▸ **EXERCISE**
Would you return the lines from the one that contains "- Or see [Sample" to the last line of the entries below, exactly and with nothing added?

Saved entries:
§

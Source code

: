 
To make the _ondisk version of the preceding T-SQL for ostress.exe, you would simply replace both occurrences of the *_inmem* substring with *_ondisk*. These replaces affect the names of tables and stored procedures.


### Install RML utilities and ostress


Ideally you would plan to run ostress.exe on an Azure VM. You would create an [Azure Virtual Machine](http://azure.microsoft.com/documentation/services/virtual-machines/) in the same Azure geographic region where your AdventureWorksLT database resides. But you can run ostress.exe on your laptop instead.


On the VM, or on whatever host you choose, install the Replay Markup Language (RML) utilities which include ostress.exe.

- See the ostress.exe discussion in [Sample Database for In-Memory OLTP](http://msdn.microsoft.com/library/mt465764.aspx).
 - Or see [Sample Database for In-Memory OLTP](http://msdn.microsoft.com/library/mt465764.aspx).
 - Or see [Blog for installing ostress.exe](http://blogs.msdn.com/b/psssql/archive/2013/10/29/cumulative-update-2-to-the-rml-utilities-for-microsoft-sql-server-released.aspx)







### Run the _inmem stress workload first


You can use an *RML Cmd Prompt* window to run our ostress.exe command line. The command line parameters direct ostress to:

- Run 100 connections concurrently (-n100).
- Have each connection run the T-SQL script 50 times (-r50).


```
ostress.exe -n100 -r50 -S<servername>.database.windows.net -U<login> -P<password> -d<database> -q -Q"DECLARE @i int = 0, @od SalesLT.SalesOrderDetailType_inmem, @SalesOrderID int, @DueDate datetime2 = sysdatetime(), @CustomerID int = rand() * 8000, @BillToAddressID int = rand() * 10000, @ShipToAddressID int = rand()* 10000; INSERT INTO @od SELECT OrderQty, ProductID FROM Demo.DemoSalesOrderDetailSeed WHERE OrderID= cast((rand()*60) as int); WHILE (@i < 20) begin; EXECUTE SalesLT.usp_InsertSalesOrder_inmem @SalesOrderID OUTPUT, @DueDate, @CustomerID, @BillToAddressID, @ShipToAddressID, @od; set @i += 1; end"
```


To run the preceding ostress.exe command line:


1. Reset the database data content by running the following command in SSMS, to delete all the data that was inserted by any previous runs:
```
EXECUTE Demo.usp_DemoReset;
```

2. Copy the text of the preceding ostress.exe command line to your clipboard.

§

▸ **REPLY**
 - Or see [Sample Database for In-Memory OLTP](http://msdn.microsoft.com/library/mt465764.aspx).
 - Or see [Blog for installing ostress.exe](http://blogs.msdn.com/b/psssql/archive/2013/10/29/cumulative-update-2-to-the-rml-utilities-for-microsoft-sql-server-released.aspx)







### Run the _inmem stress workload first


You can use an *RML Cmd Prompt* window to run our ostress.exe command line. The command line parameters direct ostress to:

- Run 100 connections concurrently (-n100).
- Have each connection run the T-SQL script 50 times (-r50).


```
ostress.exe -n100 -r50 -S<servername>.database.windows.net -U<login> -P<password> -d<database> -q -Q"DECLARE @i int = 0, @od SalesLT.SalesOrderDetailType_inmem, @SalesOrderID int, @DueDate datetime2 = sysdatetime(), @CustomerID int = rand() * 8000, @BillToAddressID int = rand() * 10000, @ShipToAddressID int = rand()* 10000; INSERT INTO @od SELECT OrderQty, ProductID FROM Demo.DemoSalesOrderDetailSeed WHERE OrderID= cast((rand()*60) as int); WHILE (@i < 20) begin; EXECUTE SalesLT.usp_InsertSalesOrder_inmem @SalesOrderID OUTPUT, @DueDate, @CustomerID, @BillToAddressID, @ShipToAddressID, @od; set @i += 1; end"
```


To run the preceding ostress.exe command line:


1. Reset the database data content by running the following command in SSMS, to delete all the data that was inserted by any previous runs:
```
EXECUTE Demo.usp_DemoReset;
```

2. Copy the text of the preceding ostress.exe command line to your clipboard.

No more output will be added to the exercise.